Later, I sat with Temple Carrol at a picnic bench in a city park fringed with maple trees and read through the material she had amassed on Carl Hinkel.

"Where'd you get all this stuff?" I said.

"It's not hard. There're a half-dozen organizations that track people like Hinkel. Besides, he can't wait to get in front of a camera or a microphone," she said.

His record was one of failure on every human level: he had been a low-level operator in the Vietnamese black market; his three marriages had ended in divorce; he had been denied tenure as a communications professor in a South Carolina community college; the state of Georgia had put him out of business for operating a scam that involved selling fraudulent home warranty policies to working-class people.

But he was to discover the enormous potential of the Internet. Not only could he create an electronic recruiting magnet for racists and psychopaths, his self-published books and pamphlets inculcating the hatred of the government and Jews, homosexuals, blacks, Asians, and Hispanics found a huge mail-order audience. The more grim his perspective became, the more his constituency became convinced his voice was the one they had waited to hear all their lives.

He held televised news conferences in front of his ranch and claimed the CIA was making nocturnal flights over his home with black helicopters and that Belgian troops, working for the United Nations, were being trained in the Bitterroot Mountains for a takeover of the United States.

The fact that he obviously had symptoms of schizophrenia did nothing to dampen his newfound success.
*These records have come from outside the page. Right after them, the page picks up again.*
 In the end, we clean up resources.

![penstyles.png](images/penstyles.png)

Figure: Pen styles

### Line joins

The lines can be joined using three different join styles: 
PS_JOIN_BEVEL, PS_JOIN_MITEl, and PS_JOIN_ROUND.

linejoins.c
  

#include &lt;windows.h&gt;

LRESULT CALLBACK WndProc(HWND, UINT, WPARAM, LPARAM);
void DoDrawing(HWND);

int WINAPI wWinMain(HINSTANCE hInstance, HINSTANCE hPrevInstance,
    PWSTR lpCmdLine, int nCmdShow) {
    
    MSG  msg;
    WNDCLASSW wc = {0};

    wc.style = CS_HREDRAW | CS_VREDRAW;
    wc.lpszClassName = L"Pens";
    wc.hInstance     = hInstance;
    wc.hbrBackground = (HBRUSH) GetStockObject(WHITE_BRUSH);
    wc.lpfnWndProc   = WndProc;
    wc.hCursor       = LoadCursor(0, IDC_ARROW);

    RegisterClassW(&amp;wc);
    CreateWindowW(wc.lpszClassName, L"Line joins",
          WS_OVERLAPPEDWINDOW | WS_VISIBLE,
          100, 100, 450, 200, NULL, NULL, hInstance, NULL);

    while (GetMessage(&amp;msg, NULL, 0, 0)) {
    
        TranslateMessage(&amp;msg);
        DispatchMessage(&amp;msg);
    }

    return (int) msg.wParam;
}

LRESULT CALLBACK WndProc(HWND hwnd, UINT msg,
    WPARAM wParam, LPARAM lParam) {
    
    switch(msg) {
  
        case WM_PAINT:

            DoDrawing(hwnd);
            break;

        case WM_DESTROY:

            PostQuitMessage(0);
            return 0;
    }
He actually addressed the Montana state legislature and went to Washington and was welcomed in the offices of at least two U.S. congressmen.

But Hinkel's history was a predictable one and was of little help to me in my preparation for Doc's defense. It was an entry at the bottom of a report and an attached news article sent to Temple by a Klan-watch group in Atlanta that caught my eye. A pedophile who was wanted on state charges had been arrested five years ago in Hinkel's yard. Hinkel had claimed he didn't know the man and in fact thanked the authorities for arresting him.
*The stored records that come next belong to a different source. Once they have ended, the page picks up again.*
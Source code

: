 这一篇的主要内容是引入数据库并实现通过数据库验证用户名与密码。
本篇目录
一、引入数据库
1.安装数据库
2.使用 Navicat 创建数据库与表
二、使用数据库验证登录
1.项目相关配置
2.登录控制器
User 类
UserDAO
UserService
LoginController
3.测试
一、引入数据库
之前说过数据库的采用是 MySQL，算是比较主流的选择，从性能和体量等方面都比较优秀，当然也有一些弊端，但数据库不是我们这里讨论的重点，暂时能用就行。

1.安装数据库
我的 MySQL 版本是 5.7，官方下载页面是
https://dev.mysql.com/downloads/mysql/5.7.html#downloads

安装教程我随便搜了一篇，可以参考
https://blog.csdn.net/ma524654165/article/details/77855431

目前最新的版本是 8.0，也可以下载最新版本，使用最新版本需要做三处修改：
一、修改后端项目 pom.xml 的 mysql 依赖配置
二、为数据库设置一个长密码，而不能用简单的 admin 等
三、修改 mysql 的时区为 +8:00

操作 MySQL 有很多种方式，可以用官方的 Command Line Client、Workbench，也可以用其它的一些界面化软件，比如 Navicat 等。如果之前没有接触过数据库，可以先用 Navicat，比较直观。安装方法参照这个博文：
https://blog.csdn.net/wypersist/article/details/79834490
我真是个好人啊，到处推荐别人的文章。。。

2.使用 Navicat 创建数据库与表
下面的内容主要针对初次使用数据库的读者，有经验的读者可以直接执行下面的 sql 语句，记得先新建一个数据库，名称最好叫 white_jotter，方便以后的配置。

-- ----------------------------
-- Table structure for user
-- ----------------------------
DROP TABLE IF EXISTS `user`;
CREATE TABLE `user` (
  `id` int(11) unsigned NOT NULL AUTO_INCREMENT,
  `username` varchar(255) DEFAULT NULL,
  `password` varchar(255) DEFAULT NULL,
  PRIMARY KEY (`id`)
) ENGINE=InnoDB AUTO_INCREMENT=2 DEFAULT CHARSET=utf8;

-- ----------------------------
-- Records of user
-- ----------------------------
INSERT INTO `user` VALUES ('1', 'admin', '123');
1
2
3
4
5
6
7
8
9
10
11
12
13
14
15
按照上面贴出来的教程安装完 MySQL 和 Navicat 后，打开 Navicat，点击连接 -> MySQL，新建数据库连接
I circled the entry on the page and pushed it toward Temple.

"Does anything else about child molestation show up in this guy's past?" I asked.

"None that I know of. Why?"

"I'm not sure." In the center of the park was a cement wading pool and a fountain and children were playing in it, and out on the street a man was selling ice cream out of cart with a blue umbrella on top of it.
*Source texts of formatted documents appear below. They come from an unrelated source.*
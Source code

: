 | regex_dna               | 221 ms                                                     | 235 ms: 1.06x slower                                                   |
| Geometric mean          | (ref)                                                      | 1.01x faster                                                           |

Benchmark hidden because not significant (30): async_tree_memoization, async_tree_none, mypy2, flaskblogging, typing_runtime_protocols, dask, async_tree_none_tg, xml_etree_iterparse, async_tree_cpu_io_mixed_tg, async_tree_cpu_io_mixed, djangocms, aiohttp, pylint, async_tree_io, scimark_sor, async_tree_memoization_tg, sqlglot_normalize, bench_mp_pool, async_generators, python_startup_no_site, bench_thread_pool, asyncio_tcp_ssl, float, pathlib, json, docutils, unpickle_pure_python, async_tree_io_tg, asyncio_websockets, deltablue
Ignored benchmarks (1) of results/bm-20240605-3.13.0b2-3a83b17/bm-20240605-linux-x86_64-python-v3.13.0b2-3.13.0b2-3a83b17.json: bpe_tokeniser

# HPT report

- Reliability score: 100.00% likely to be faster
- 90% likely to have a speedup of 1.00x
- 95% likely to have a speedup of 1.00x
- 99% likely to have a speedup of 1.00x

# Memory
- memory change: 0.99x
"There's something else on your mind you're not telling me about, isn't there?" Temple said.

"Quite a few things."

"Start with one."

"Early yesterday I tried to bushwhack Wyatt Dixon."

"Say again?"

"I got downwind from him while he was running a chain saw and put four rounds past his head. He didn't see me but Terry Witherspoon did. Those ATF guys know about it, too."

She propped her head on her fingers and looked at me with her mouth open. Then she took her hand away from her brow and her eyes searched mine.

"Why?" she said.

"A guy like that deserves it."

"Don't lie," she said.

"Come on, I'll buy you a Popsicle."

"You thought I was going to do it. That's why, isn't it?"

"You think too much, Temple," I said, and began putting away her papers and file folders into her nylon backpack.

She was standing next to me now and I could smell the sun's heat on her skin and the perfume on her neck. There was a flush in her cheeks, a different light in her eyes.

"Look at me," she said.

"What?"

She pushed several strands of hair out of her face, a smile tugging at the edge of her mouth. But she didn't speak.